Just a few months ago, terms like “social distancing” and “sheltering in place” were rarely used. Now, “non-essential” employees are working from home. Events are being cancelled. Social interaction has become limited. With no clear picture of when life will return to normal, many companies are turning to the internet to hold their events.
This presents the question: Is your company ready to go digital? Here’s how to do it.
Pick a Platform – First things first, you’ll need a vehicle to get your event out to the public. From Zoom to Vimeo to Adobe Connect, you have plenty of options. (Our agency uses Zoom for our virtual event, PR Reimagined.) Before selecting a platform, decide the features you’d like your event to have. Will you be conducting a Q&A? Do you want to record your event? Make a list and then pick a platform that provides the services you need.

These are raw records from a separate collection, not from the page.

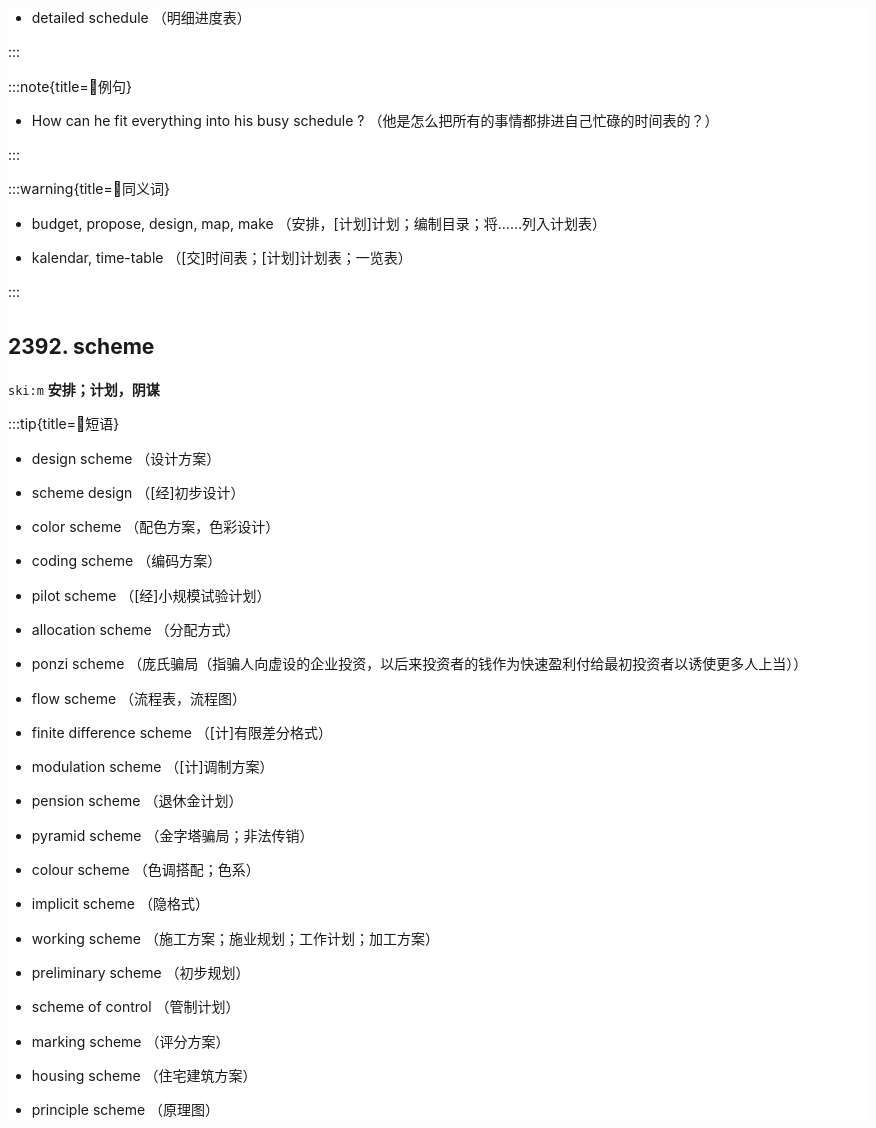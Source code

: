 - detailed schedule （明细进度表）

:::

:::note{title=🎤例句}

- How can he fit everything into his busy schedule ? （他是怎么把所有的事情都排进自己忙碌的时间表的？）

:::

:::warning{title=🤔同义词}

- budget, propose, design, map, make （安排，[计划]计划；编制目录；将……列入计划表）

- kalendar, time-table （[交]时间表；[计划]计划表；一览表）

:::


## 2392. scheme

`ski:m`  **安排；计划，阴谋**

:::tip{title=🤩短语}

- design scheme （设计方案）

- scheme design （[经]初步设计）

- color scheme （配色方案，色彩设计）

- coding scheme （编码方案）

- pilot scheme （[经]小规模试验计划）

- allocation scheme （分配方式）

- ponzi scheme （庞氏骗局（指骗人向虚设的企业投资，以后来投资者的钱作为快速盈利付给最初投资者以诱使更多人上当））

- flow scheme （流程表，流程图）

- finite difference scheme （[计]有限差分格式）

- modulation scheme （[计]调制方案）

- pension scheme （退休金计划）

- pyramid scheme （金字塔骗局；非法传销）

- colour scheme （色调搭配；色系）

- implicit scheme （隐格式）

- working scheme （施工方案；施业规划；工作计划；加工方案）

- preliminary scheme （初步规划）

- scheme of control （管制计划）

- marking scheme （评分方案）

- housing scheme （住宅建筑方案）

- principle scheme （原理图）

Brief Your Speakers Before The Event – Simply selecting the right speakers isn’t enough. It’s important to brief your speakers ahead of your virtual event, possibly even more so than if your event were in-person. Virtual audiences are much harsher critics than in-person ones, so review talking points with speakers to ensure your event runs smoothly.
Plan For Technical Difficulties – The internet can be tricky and fickle. Plan for technical difficulties. Have your speakers log on to your event platform at least 15 minutes in advance. A test run prior to your event is also helpful as it allows you to work out any kinks before going live.

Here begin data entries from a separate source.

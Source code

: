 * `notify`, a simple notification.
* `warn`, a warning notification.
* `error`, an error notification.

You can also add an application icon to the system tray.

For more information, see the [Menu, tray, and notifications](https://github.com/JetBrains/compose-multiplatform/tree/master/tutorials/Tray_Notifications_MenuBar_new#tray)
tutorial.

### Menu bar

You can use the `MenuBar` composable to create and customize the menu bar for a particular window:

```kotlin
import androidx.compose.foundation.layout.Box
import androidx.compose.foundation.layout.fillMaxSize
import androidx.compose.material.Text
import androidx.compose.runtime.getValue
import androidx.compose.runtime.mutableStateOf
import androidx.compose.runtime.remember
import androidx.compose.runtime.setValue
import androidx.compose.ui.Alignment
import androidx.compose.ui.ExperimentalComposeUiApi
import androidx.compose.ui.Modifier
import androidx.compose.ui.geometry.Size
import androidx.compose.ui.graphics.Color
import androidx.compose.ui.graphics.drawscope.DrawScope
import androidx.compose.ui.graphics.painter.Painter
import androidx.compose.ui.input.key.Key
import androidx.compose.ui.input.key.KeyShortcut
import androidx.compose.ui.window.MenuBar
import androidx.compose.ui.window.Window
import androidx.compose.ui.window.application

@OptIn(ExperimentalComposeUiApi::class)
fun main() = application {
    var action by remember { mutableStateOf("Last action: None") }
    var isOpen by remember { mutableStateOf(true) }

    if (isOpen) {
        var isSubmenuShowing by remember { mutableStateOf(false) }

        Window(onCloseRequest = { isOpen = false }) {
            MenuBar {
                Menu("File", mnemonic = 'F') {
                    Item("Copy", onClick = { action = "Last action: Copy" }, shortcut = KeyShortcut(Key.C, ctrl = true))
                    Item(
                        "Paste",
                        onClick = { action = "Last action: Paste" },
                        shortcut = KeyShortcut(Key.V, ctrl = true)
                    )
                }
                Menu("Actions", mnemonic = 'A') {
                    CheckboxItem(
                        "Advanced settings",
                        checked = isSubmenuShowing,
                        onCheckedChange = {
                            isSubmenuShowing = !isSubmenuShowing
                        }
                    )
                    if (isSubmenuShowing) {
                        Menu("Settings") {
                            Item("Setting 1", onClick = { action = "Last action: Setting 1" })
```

Engage Attendees – Although your event is online, you can still develop a sense of connection for your attendees. Get them involved. A Q&A is a simple way to make attendees feel part of your event. Schedule at least 15 minutes to allow your audience to ask questions to your panelists. Attendees feel engaged, and you’ll create an additional layer of depth to your event. While a good panel event will leave your audience wanting more, providing a few backup questions is always a good idea.

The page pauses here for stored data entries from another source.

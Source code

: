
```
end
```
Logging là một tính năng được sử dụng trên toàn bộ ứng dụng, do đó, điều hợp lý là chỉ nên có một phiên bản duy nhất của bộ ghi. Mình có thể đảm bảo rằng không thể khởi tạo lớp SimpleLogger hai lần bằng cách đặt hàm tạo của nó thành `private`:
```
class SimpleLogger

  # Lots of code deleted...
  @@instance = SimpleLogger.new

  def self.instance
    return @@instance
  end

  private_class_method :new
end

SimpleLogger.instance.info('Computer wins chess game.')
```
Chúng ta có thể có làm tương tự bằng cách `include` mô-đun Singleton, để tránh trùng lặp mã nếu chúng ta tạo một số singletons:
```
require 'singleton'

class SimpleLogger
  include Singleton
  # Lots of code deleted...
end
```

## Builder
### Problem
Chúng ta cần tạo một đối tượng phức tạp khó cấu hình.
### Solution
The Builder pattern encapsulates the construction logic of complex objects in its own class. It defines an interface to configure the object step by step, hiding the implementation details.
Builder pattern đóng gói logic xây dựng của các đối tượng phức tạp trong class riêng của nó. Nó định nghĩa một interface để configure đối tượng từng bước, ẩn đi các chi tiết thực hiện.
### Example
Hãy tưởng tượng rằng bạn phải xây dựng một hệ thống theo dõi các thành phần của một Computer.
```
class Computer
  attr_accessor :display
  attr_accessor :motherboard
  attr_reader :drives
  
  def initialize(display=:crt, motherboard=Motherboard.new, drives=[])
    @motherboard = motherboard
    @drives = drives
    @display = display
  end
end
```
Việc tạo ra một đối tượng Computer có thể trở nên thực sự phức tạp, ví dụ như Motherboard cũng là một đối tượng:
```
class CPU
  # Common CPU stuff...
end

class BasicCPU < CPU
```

Utilize Multiple Platforms – There are multiple ways to interact with attendees before, during, and after your event. Start a Slack channel. Slack is a great place to share resources and chat with your audience. It also allows attendees to network in groups or one-on-one. Facebook groups are another great way to build community that can last far after your event is over.
Provide Useful Materials – Consider creating takeaway materials for your audience. These should relate to your event and provide valuable information for your guests. These materials can be provided in multiple ways – on a landing page, in an email, or provided as a link during your event.
Communicate With Guests Often – With so many virtual events happening daily, it’s important to make yours stand out,. Send emails to your audience – a save-the-date, the invitation, and a reminder email are highly recommended. Once your event has wrapped up, send your attendees a thank-you email. Provide a recording of the event and any takeaway materials you’ve created. If you’re planning another event, this is a great place to promote it.
Once life returns to normal, will virtual events replace all in-person ones? Most likely, no. Nothing can truly replace a physical gathering. However, post-pandemic, streaming your event online can have its perks. Now’s the time to learn the tools to creating a successful event, whether in-person or online. Because one thing is certain: Virtual events are here to stay.